You're right to not want to string her along.

And the last thing you said is, I think, the most important. She is already your friend. If you don't see her in a romantic way, and you don't feel the chemistry that you think you would need, then any involvement would probably be short, and you'd end up losing her friendship. You see the two of you working as friends, but not working romantically.

She probably has two things she is dealing with (though if a woman can chime in here, it'd be good to confirm).

One, she has affection that she doesn't want to let go. Two, she has risked embarrassment to share them.

Depending on how close of friends you are, and how true this statement is, you could for example say that you think it is very cool that she is confident enough to approach a guy, or the like. Find what she has done well.
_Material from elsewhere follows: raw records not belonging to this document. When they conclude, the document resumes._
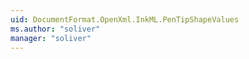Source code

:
 ```yaml
---
uid: DocumentFormat.OpenXml.InkML.PenTipShapeValues
ms.author: "soliver"
manager: "soliver"
---
```

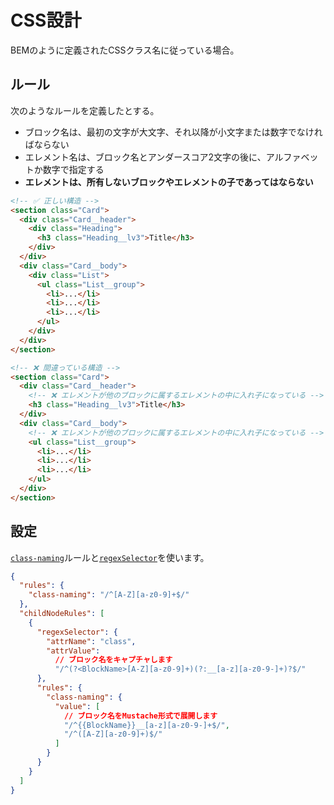 # CSS設計

BEMのように定義されたCSSクラス名に従っている場合。

## ルール

次のようなルールを定義したとする。

- ブロック名は、最初の文字が大文字、それ以降が小文字または数字でなければならない
- エレメント名は、ブロック名とアンダースコア2文字の後に、アルファベットか数字で指定する
- **エレメントは、所有しないブロックやエレメントの子であってはならない**

```html
<!-- ✅ 正しい構造 -->
<section class="Card">
  <div class="Card__header">
    <div class="Heading">
      <h3 class="Heading__lv3">Title</h3>
    </div>
  </div>
  <div class="Card__body">
    <div class="List">
      <ul class="List__group">
        <li>...</li>
        <li>...</li>
        <li>...</li>
      </ul>
    </div>
  </div>
</section>

<!-- ❌ 間違っている構造 -->
<section class="Card">
  <div class="Card__header">
    <!-- ❌ エレメントが他のブロックに属するエレメントの中に入れ子になっている -->
    <h3 class="Heading__lv3">Title</h3>
  </div>
  <div class="Card__body">
    <!-- ❌ エレメントが他のブロックに属するエレメントの中に入れ子になっている -->
    <ul class="List__group">
      <li>...</li>
      <li>...</li>
      <li>...</li>
    </ul>
  </div>
</section>
```

## 設定

[`class-naming`](/docs/rules/class-naming)ルールと[`regexSelector`](/docs/configuration/properties#regexselector)を使います。

```json class=config
{
  "rules": {
    "class-naming": "/^[A-Z][a-z0-9]+$/"
  },
  "childNodeRules": [
    {
      "regexSelector": {
        "attrName": "class",
        "attrValue":
          // ブロック名をキャプチャします
          "/^(?<BlockName>[A-Z][a-z0-9]+)(?:__[a-z][a-z0-9-]+)?$/"
      },
      "rules": {
        "class-naming": {
          "value": [
            // ブロック名をMustache形式で展開します
            "/^{{BlockName}}__[a-z][a-z0-9-]+$/",
            "/^([A-Z][a-z0-9]+)$/"
          ]
        }
      }
    }
  ]
}
```
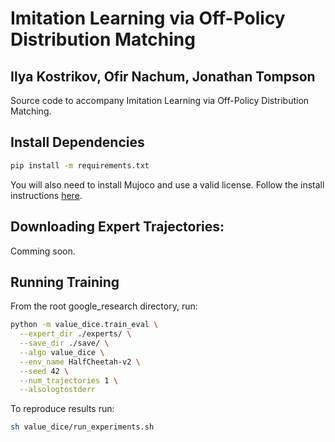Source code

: Imitation Learning via Off-Policy Distribution Matching
============================================================================================================
Ilya Kostrikov, Ofir Nachum, Jonathan Tompson
-----------------------------------------------------------------------------------------

Source code to accompany Imitation Learning via Off-Policy Distribution Matching.

Install Dependencies
--------------------
```bash
pip install -m requirements.txt
```

You will also need to install Mujoco and use a valid license. Follow the install
instructions [here](https://github.com/openai/mujoco-py).

Downloading Expert Trajectories:
-------------------------------

Comming soon.

Running Training
----------------

From the root google_research directory, run:

```bash
python -m value_dice.train_eval \
  --expert_dir ./experts/ \
  --save_dir ./save/ \
  --algo value_dice \
  --env_name HalfCheetah-v2 \
  --seed 42 \
  --num_trajectories 1 \
  --alsologtostderr
```

To reproduce results run:

```bash
sh value_dice/run_experiments.sh
```
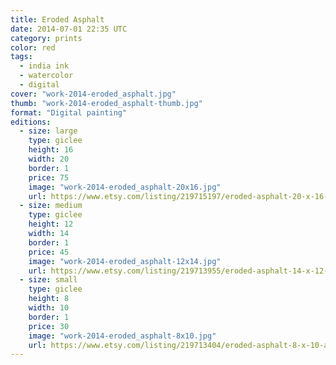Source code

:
 ```yaml
---
title: Eroded Asphalt
date: 2014-07-01 22:35 UTC
category: prints
color: red
tags:
  - india ink
  - watercolor
  - digital
cover: "work-2014-eroded_asphalt.jpg"
thumb: "work-2014-eroded_asphalt-thumb.jpg"
format: "Digital painting"
editions:
  - size: large
    type: giclee
    height: 16
    width: 20
    border: 1
    price: 75
    image: "work-2014-eroded_asphalt-20x16.jpg"
    url: https://www.etsy.com/listing/219715197/eroded-asphalt-20-x-16-art-print
  - size: medium
    type: giclee
    height: 12
    width: 14
    border: 1
    price: 45
    image: "work-2014-eroded_asphalt-12x14.jpg"
    url: https://www.etsy.com/listing/219713955/eroded-asphalt-14-x-12-art-print
  - size: small
    type: giclee
    height: 8
    width: 10
    border: 1
    price: 30
    image: "work-2014-eroded_asphalt-8x10.jpg"
    url: https://www.etsy.com/listing/219713404/eroded-asphalt-8-x-10-art-print
---
```

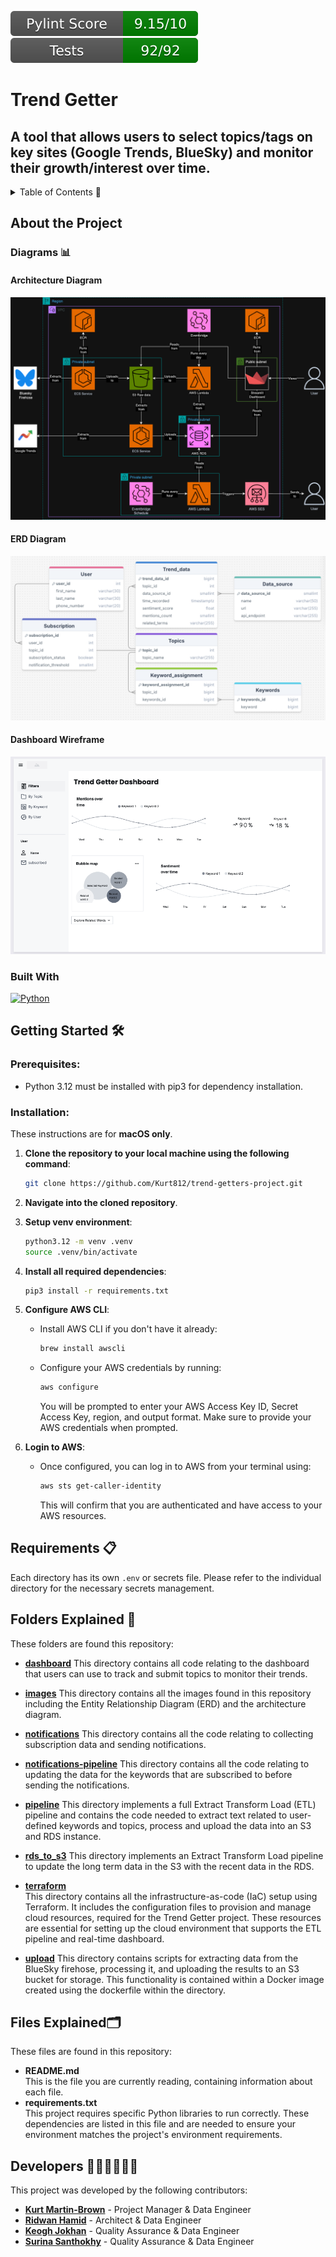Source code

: ![Pylint Score](.github/badges/pylint.svg) 
![Passing Tests](.github/badges/test.svg)

# Trend Getter
## A tool that allows users to select topics/tags on key sites (Google Trends, BlueSky) and monitor their growth/interest over time.

<details>
  <summary>Table of Contents 📝</summary>
  <ol>
    <li>
      <a href="#about-the-project-">About The Project</a>
      <ul>
        <li><a href="#diagrams-">Diagrams</a></li>
        <li><a href="#built-with">Built With</a></li>
      </ul>
    </li>
    <li>
      <a href="getting-started">Getting Started</a>
      <ul>
        <li><a href="#prerequisites">Prerequisites</a></li>
        <li><a href="#installation">Installation</a></li>
      </ul>
    </li>
    <li>
      <a href="#requirements-">Requirements</a>
    </li>
    <li>
      <a href="#folders-explained-">Folders Explained</a>
    </li>
    <li>
      <a href="files-explained">Files Explained</a>
    </li>
    <li>
      <a href="#developers-">Developers</a>
    </li>
  </ol>
</details>

## About the Project


### Diagrams 📊

#### Architecture Diagram

![Architecture Diagram](/images/trendgineers.drawio.png)

#### ERD Diagram

![ERD Diagram](/images/ERD-diagram.png)

#### Dashboard Wireframe

![Dashboard Wireframe](/images/dashboard_wireframe.png)

### Built With
 [![Python][Python.com]][Python-url]


## Getting Started 🛠️

### Prerequisites:
- Python 3.12 must be installed with pip3 for dependency installation.  

### Installation:
These instructions are for **macOS only**.

1. **Clone the repository to your local machine using the following command**:
    ```sh
    git clone https://github.com/Kurt812/trend-getters-project.git
    ```
2. **Navigate into the cloned repository**.
3. **Setup venv environment**:
    ```zsh
    python3.12 -m venv .venv
    source .venv/bin/activate
    ```
4. **Install all required dependencies**:
    ```sh
    pip3 install -r requirements.txt
    ```
5. **Configure AWS CLI**:
    - Install AWS CLI if you don't have it already:
        ```sh
        brew install awscli
        ```
    - Configure your AWS credentials by running:
        ```sh
        aws configure
        ```
      You will be prompted to enter your AWS Access Key ID, Secret Access Key, region, and output format. Make sure to provide your AWS credentials when prompted.

7. **Login to AWS**:
    - Once configured, you can log in to AWS from your terminal using:
        ```sh
        aws sts get-caller-identity
        ```
      This will confirm that you are authenticated and have access to your AWS resources.

## Requirements 📋
Each directory has its own `.env` or secrets file. Please refer to the individual directory for the necessary secrets management.

   
## Folders Explained 📁
These folders are found this repository:    

- **[dashboard](https://github.com/Kurt812/trend-getters-project/tree/main/dashboard)** 
This directory contains all code relating to the dashboard that users can use to track and submit topics to monitor their trends.

- **[images](https://github.com/Kurt812/trend-getters-project/tree/main/images)**
This directory contains all the images found in this repository including the Entity Relationship Diagram (ERD) and the architecture diagram.

- **[notifications](https://github.com/Kurt812/trend-getters-project/tree/main/notifications)**
This directory contains all the code relating to collecting subscription data and sending notifications.

- **[notifications-pipeline](https://github.com/Kurt812/trend-getters-project/tree/main/notifications-pipeline)**
This directory contains all the code relating to updating the data for the keywords that are subscribed to before sending the notifications.
   
- **[pipeline](https://github.com/Kurt812/trend-getters-project/tree/main/pipeline)**
This directory implements a full Extract Transform Load (ETL) pipeline and contains the code needed to extract text related to user-defined keywords and topics, process and upload the data into an S3 and RDS instance.

- **[rds_to_s3](https://github.com/Kurt812/trend-getters-project/tree/main/rds_to_s3)**
This directory implements an Extract Transform Load pipeline to update the long term data in the S3 with the recent data in the RDS.

- **[terraform](https://github.com/Kurt812/trend-getters-project/tree/main/terraform)**  
This directory contains all the infrastructure-as-code (IaC) setup using Terraform. It includes the configuration files to provision and manage cloud resources, required for the Trend Getter project. These resources are essential for setting up the cloud environment that supports the ETL pipeline and real-time dashboard.
  
- **[upload](https://github.com/Kurt812/trend-getters-project/tree/main/upload)**
This directory contains scripts for extracting data from the BlueSky firehose, processing it, and uploading the results to an S3 bucket for storage. This functionality is contained within a Docker image created using the dockerfile within the directory.

## Files Explained🗂️
These files are found in this repository:
- **README.md**  
  This is the file you are currently reading, containing information about each file.   
- **requirements.txt**  
  This project requires specific Python libraries to run correctly. These dependencies are listed in this file and are needed to ensure your environment matches the project's environment requirements.


[Python.com]: https://img.shields.io/badge/python-3670A0?style=for-the-badge&logo=python&logoColor=ffdd54
[Python-url]: https://www.python.org/


## Developers 👨🏽‍💻👩🏽‍💻
This project was developed by the following contributors:

- **[Kurt Martin-Brown](https://github.com/Kurt812)** - Project Manager & Data Engineer
- **[Ridwan Hamid](https://github.com/RidwanHamid501)** - Architect & Data Engineer
- **[Keogh Jokhan](https://github.com/keoghrmj)** - Quality Assurance & Data Engineer
- **[Surina Santhokhy](https://github.com/SurinaCS)** - Quality Assurance & Data Engineer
In the way that a friend might compliment another if one had made a pass at a third party. "Good moves, though." Something you can affectionately laugh about. That leaves her an opening to talk about any embarrassment (i.e. it's not a taboo topic), and minimizes the embarrassment as well (if it was a good move, or brave, or guys do love that, etc). Plus, you model how to talk about it, and how your relationship will be going forward. And you even share a little bit more of yourself with her, but in the context of a friend. She's not alienated/lost your friendship.

Now, I'm assuming this isn't a "i love you more than the deepest abyss" sort of thing, that you two are capable of laughing, even if it is a slightly sad one. A kind of "I promise not to tease you about this so long as you don't bring up the time I whatever".

That's my best suggestion. Let's hear some of the wise women here for a lady's perspective!